Over Thanksgiving I had a chance to spend some time with my beloved daughter. She was lovingly telling me how beautiful I looked. (I am turning 60 next week and I take in every compliment that is paid to me) Don't be jealous, she is 28 now, and a full on adult. Anyway, over the summer I had some "work" done, and that's all I will say about it, but it has definitely made me feel differently about the way I look, the way I carry myself, and the way I feel about myself. My daughter's comment was the beginning of a conversation about "getting" that. I was saying to her that I felt more confident and more attractive than at any other time of my life, even now at 60. And here is what my daughter said to me:
"When I was a teen, and you and I would be together, people would always say, you look just like your mother. But then you would say: 'oh no, I'm fat, I'm not pretty, Ari looks like her dad.' But what I took away was, if people say you look like your mother, and your mother says she is fat and ugly, therefore, if I look like my mom, I must be fat and ugly too."
This was a stunning revelation for both of us. I always felt that by saying that she didn't look like me, that that would make her feel better about herself, because I never felt that great about my "looks." But that is not how she heard it. My daughter spent all of her teen years, and even now as a young adult who is absolutely stunning, thinking that she is still that chubby preteen, not pretty, who looks like and feels like how her mother feels. Talk about identification. If I had only known that my good intentions to make her feel better about herself had had the opposite affect.
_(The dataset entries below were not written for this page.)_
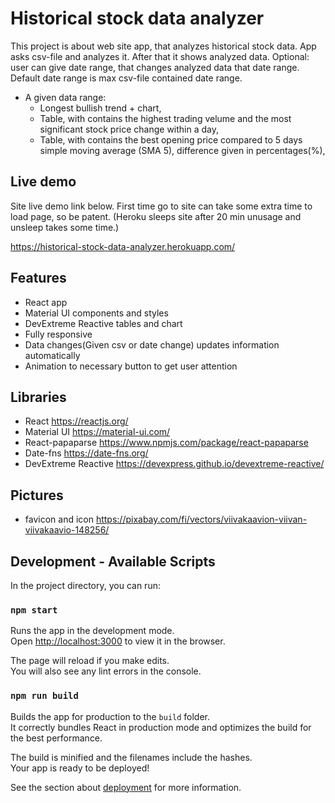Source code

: # Historical stock data analyzer

This project is about web site app, that analyzes historical stock data. App asks csv-file and analyzes it. 
After that it shows analyzed data. Optional: user can give date range, that changes analyzed data that date range.
Default date range is max csv-file contained date range.

- A given data range:   
    - Longest bullish trend + chart,
    - Table, with contains the highest trading velume and the most significant stock price change within a day,
    - Table, with contains the best opening price compared to 5 days simple moving average (SMA 5), difference given in percentages(%),

## Live demo

Site live demo link below. First time go to site can take some extra time to load page, so be patent. 
(Heroku sleeps site after 20 min unusage and unsleep takes some time.)

https://historical-stock-data-analyzer.herokuapp.com/

## Features

- React app
- Material UI components and styles
- DevExtreme Reactive tables and chart
- Fully responsive
- Data changes(Given csv or date change) updates information automatically
- Animation to necessary button to get user attention

## Libraries

- React https://reactjs.org/
- Material UI https://material-ui.com/
- React-papaparse https://www.npmjs.com/package/react-papaparse
- Date-fns https://date-fns.org/
- DevExtreme Reactive https://devexpress.github.io/devextreme-reactive/

## Pictures

- favicon and icon https://pixabay.com/fi/vectors/viivakaavion-viivan-viivakaavio-148256/

## Development - Available Scripts

In the project directory, you can run:

### `npm start`

Runs the app in the development mode.\
Open [http://localhost:3000](http://localhost:3000) to view it in the browser.

The page will reload if you make edits.\
You will also see any lint errors in the console.

### `npm run build`

Builds the app for production to the `build` folder.\
It correctly bundles React in production mode and optimizes the build for the best performance.

The build is minified and the filenames include the hashes.\
Your app is ready to be deployed!

See the section about [deployment](https://facebook.github.io/create-react-app/docs/deployment) for more information.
Our daughters see themselves reflected in us. Good or bad, academically inclined or not, athletic or athletically challenged, social or shy, serious or fun, ambitious or not. As teens they want to be everything we are not, but when they move on to young adulthood, they see more clearly how connected they are to us. What you say, and model about how you feel about yourself has tremendous impact on how your daughters than feel about themselves. So if you are always putting yourself down, or have those moments of self-loathing probably better if you don't share those with your daughter. Learn from my experience. My daughter has modeled many of my positive qualities as well, and of course that makes me happy, and she is also very much her own person and nothing like me, but, she does carry with her a backpack full of self-doubt, and I am afraid that somewhere along the line, I put some of my own stuff in there.
We all want out daughters to head out into the world confident and assertive women, proud of who they are, and what they have to offer. Show them how it's done!